On Thu, 08.01.15 10:56, Zygo Blaxell (ce3g8jdj@umail.furryterror.org) wrote:

> On Wed, Jan 07, 2015 at 06:43:15PM +0100, Lennart Poettering wrote:
> > Heya!
> > 
> > Currently, systemd-journald's disk access patterns (appending to the
> > end of files, then updating a few pointers in the front) result in
> > awfully fragmented journal files on btrfs, which has a pretty
> > negative effect on performance when accessing them.
> > 
> > Now, to improve things a bit, I yesterday made a change to journald,
> > to issue the btrfs defrag ioctl when a journal file is rotated,
> > i.e. when we know that no further writes will be ever done on the
> > file. 
> > 
> > However, I wonder now if I should go one step further even, and use
> > the equivalent of "chattr -C" (i.e. nocow) on all journal files.

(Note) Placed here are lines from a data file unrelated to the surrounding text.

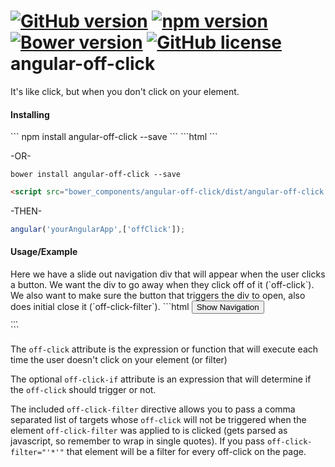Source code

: [![GitHub version](https://badge.fury.io/gh/TheSharpieOne%2Fangular-off-click.svg)](https://badge.fury.io/gh/TheSharpieOne%2Fangular-off-click) [![npm version](https://badge.fury.io/js/angular-off-click.svg)](https://badge.fury.io/js/angular-off-click) [![Bower version](https://badge.fury.io/bo/angular-off-click.svg)](https://badge.fury.io/bo/angular-off-click) [![GitHub license](https://img.shields.io/badge/license-MIT-blue.svg)](https://raw.githubusercontent.com/TheSharpieOne/angular-off-click/master/LICENSE.md)
angular-off-click
=================

It's like click, but when you don't click on your element.

<h4>Installing</h4>
```
npm install angular-off-click --save
```
```html
<script src="node_modules/angular-off-click/dist/angular-off-click.js"></script>
```

-OR-
```
bower install angular-off-click --save
```
```html
<script src="bower_components/angular-off-click/dist/angular-off-click.js"></script>
```

-THEN-
```javascript
angular('yourAngularApp',['offClick']);
```

<h4>Usage/Example</h4>
Here we have a slide out navigation div that will appear when the user clicks a button. We want the div to go away when they click off of it (`off-click`).  We also want to make sure the button that triggers the div to open, also does initial close it (`off-click-filter`).
```html
<button id="nav-toggle" off-click-filter="'#slide-out-nav'" ng-click="showNav = !showNav">Show Navigation</button>
<div id="slide-out-nav" ng-show="showNav" off-click="showNav = false" off-click-if="showNav">
    ...
</div>
```

The `off-click` attribute is the expression or function that will execute each time the user doesn't click on your element (or filter)<br />

The optional `off-click-if` attribute is an expression that will determine if the `off-click` should trigger or not.<br/>

The included `off-click-filter` directive allows you to pass a comma separated list of targets whose `off-click` will not be triggered when the element `off-click-filter` was applied to is clicked (gets parsed as javascript, so remember to wrap in single quotes).
If you pass `off-click-filter="'*'"` that element will be a filter for every off-click on the page.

I am
> > wondering what price I would precisely have to pay for
> > that. Judging by this earlier thread:
> > 
> >         http://www.spinics.net/lists/linux-btrfs/msg33134.html
> > 
> > it's mostly about data integrity, which is something I can live with,
> > given the conservative write patterns of journald, and the fact that
> > we do our own checksumming and careful data validation. I mean, if
> > btrfs in this mode provides no worse data integrity semantics than
> > ext4 I am fully fine with losing this feature for these files.
> 
> This sounds to me like a job for fallocate with FALLOC_FL_KEEP_SIZE.

We already use fallocate(), but this is not enough on cow file
systems. With fallocate() you can certainly improve fragmentation when
appending things to a file. But on a COW file system this will help
little if we change things in the beginning of the file, since COW
means that it will then make a copy of those blocks and alter the
copy, but leave the original version unmodified. And if we do that all
the time the files get heavily fragmented, even though all the blocks
we modify have been fallocate()d initially...

> This would work on ext4, xfs, and others, and provide the same benefit
> (or even better) without filesystem-specific code.  journald would
> preallocate a contiguous chunk past the end of the file for appends,
> and

That's precisely what we do. But journald's write pattern is not
purely appending to files, it's "append something to the end, then
link it up in the beginning". And for the "append" part we are
fine with fallocate(). It's the "link up" part that completely fucks
up fragmentation so far.

Lennart

-- 
Lennart Poettering, Red Hat

^ permalink raw reply	[flat|nested] 22+ messages in thread

* Re: price to pay for nocow file bit?
  2015-01-08 13:30   ` Lennart Poettering
@ 2015-01-08 18:24     ` Konstantinos Skarlatos
  2015-01-08 18:48       ` Goffredo Baroncelli
  2015-01-09 15:52     ` David Sterba
  2015-01-11 20:39     ` Chris Murphy
  2 siblings, 1 reply; 22+ messages in thread
From: Konstantinos Skarlatos @ 2015-01-08 18:24 UTC (permalink / raw)
  To: Lennart Poettering, Josef Bacik; +Cc: linux-btrfs

On 8/1/2015 3:30 μμ, Lennart Poettering wrote:
> On Wed, 07.01.15 15:10, Josef Bacik (jbacik@fb.com) wrote:
>
>> On 01/07/2015 12:43 PM, Lennart Poettering wrote:
>>> Heya!
>>>
>>> Currently, systemd-journald's disk access patterns (appending to the
>>> end of files, then updating a few pointers in the front) result in
>>> awfully fragmented journal files on btrfs, which has a pretty
>>> negative effect on performance when accessing them.
>> I've been wondering if mount -o autodefrag would deal with this problem but
>> I haven't had the chance to look into it.
> Hmm, I am kinda interested in a solution that I can just implement in
> systemd/journald now and that will then just make things work for
> people suffering by the problem. I mean, I can hardly make systemd
> patch the mount options of btrfs just because I place a journal file
> on some fs...
>
> Is "autodefrag" supposed to become a default one day?
>
> Anyway, given the pros and cons I have now changed journald to set the
> nocow bit on newly created journal files. When files are rotated (and
> we hence know we will never ever write again to them) the bit is tried
> to be unset again, and a defrag ioctl will be invoked right
> after. btrfs currently silently ignores that we unset the bit, and
> leaves it set, but I figure i should try to unset it anyway, in case
> it learns that one day. After all, after rotating the files there's no
> reason to treat the files special anymore...
Can this behaviour be optional? I dont mind some fragmentation if i can 
keep having checksums and the ability for raid 1 to repair those files.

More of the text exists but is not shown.